The machine has been dubbed AWOL (Alcohol without liquid), a play on the military term AWOL, Absent Without Official Leave.

Criticism[edit]

AWOL is trademarked and gimmicked as an alcohol "vaporizer" (heat the chemical to vapor) but is in fact a nebulizer (mixes the chemical with oxygen into small mist droplets). This may turn people to actually use a vaporizer (e.g. a heatgun vaporizers) which can ignite the ethanol vapour. Also, AWOL are quite expensive compared to other nebulizers and have not demonstrated superior performance for alcohol use over other nebulizers.

Usage[edit]

The continual intake of this mist over a twenty-minute period is the equivalent of taking one shot of distilled spirits[citation needed].

The machine's marketers say it produces a "Euphoric High" and the effects of alcohol consumption with decreased intake of calories, carbohydrates, and hangovers associated with common liquid consumption. Hangovers are allegedly prevented because the amount of alcohol delivered is small and this prevents the metabolic effects of alcohol from taking place, such as being a diuretic and leading to a state of dehydration which in part is responsible for the feelings of hangover. Vaporized alcohol also enters the bloodstream faster and its effects are more immediate than its liquid counterparts. If this is true, this will result in an enhanced euphoric effect, similar to drinking liquid alcohol on an empty stomach. (For similar rapid absorption, stimulants are insufflated instead of ingested. The rate of change is sensed by the nervous system.)

Marketers encourage purchasers to use the machine no more than twice in a 24-hour period to avoid overconsumption, as this might be dangerous.

Legal status[edit]

AWOL was first in Asia and Europe. It was introduced to the United States in August 2004.
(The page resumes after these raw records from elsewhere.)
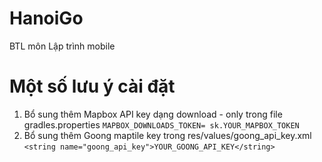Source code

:# HanoiGo
BTL môn Lập trình mobile
# Một số lưu ý cài đặt
1. Bổ sung thêm Mapbox API key dạng download - only trong file gradles.properties
   ``MAPBOX_DOWNLOADS_TOKEN= sk.YOUR_MAPBOX_TOKEN``
2. Bổ sung thêm Goong maptile key trong res/values/goong_api_key.xml
   ``<string name="goong_api_key">YOUR_GOONG_API_KEY</string>``
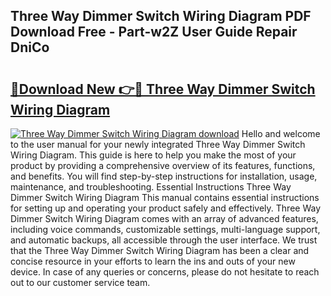 ## Three Way Dimmer Switch Wiring Diagram PDF Download Free - Part-w2Z User Guide Repair DniCo

# <h2><a href="http://dfikazq.blite.top/?on=Three+Way+Dimmer+Switch+Wiring+Diagram">🔗Download New 👉🔴 Three Way Dimmer Switch Wiring Diagram</a></h2>

[![Three Way Dimmer Switch Wiring Diagram download](https://i.imgur.com/lujVjoI.png)](http://dfikazq.blite.top/?on=Three+Way+Dimmer+Switch+Wiring+Diagram)
Hello and welcome to the user manual for your newly integrated Three Way Dimmer Switch Wiring Diagram. This guide is here to help you make the most of your product by providing a comprehensive overview of its features, functions, and benefits. You will find step-by-step instructions for installation, usage, maintenance, and troubleshooting. Essential Instructions Three Way Dimmer Switch Wiring Diagram This manual contains essential instructions for setting up and operating your product safely and effectively. Three Way Dimmer Switch Wiring Diagram comes with an array of advanced features, including voice commands, customizable settings, multi-language support, and automatic backups, all accessible through the user interface. We trust that the Three Way Dimmer Switch Wiring Diagram has been a clear and concise resource in your efforts to learn the ins and outs of your new device. In case of any queries or concerns, please do not hesitate to reach out to our customer service team.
The possible health and safety risks of inhaling alcohol vapors are unknown and many legislators are promoting legislation to ban alcohol inhalation machines. Michigan has made it illegal to possess, sell or use an AWOL machine, and as of June 2008, 22 other states have banned the device; Arizona, California, Colorado, Connecticut, Florida, Idaho, Illinois, Indiana, Iowa, Kansas, Kentucky, Louisiana, Maine, Michigan, Minnesota, Nevada, New York, North Carolina, Ohio, Pennsylvania, South Carolina, Tennessee, Virginia, and Wyoming. Support for such legislation comes from groups fighting underage drinking and drunk driving, including alcohol companies such as Diageo and industry groups such as the Distilled Spirits Council of the United States (DISCUS), among others.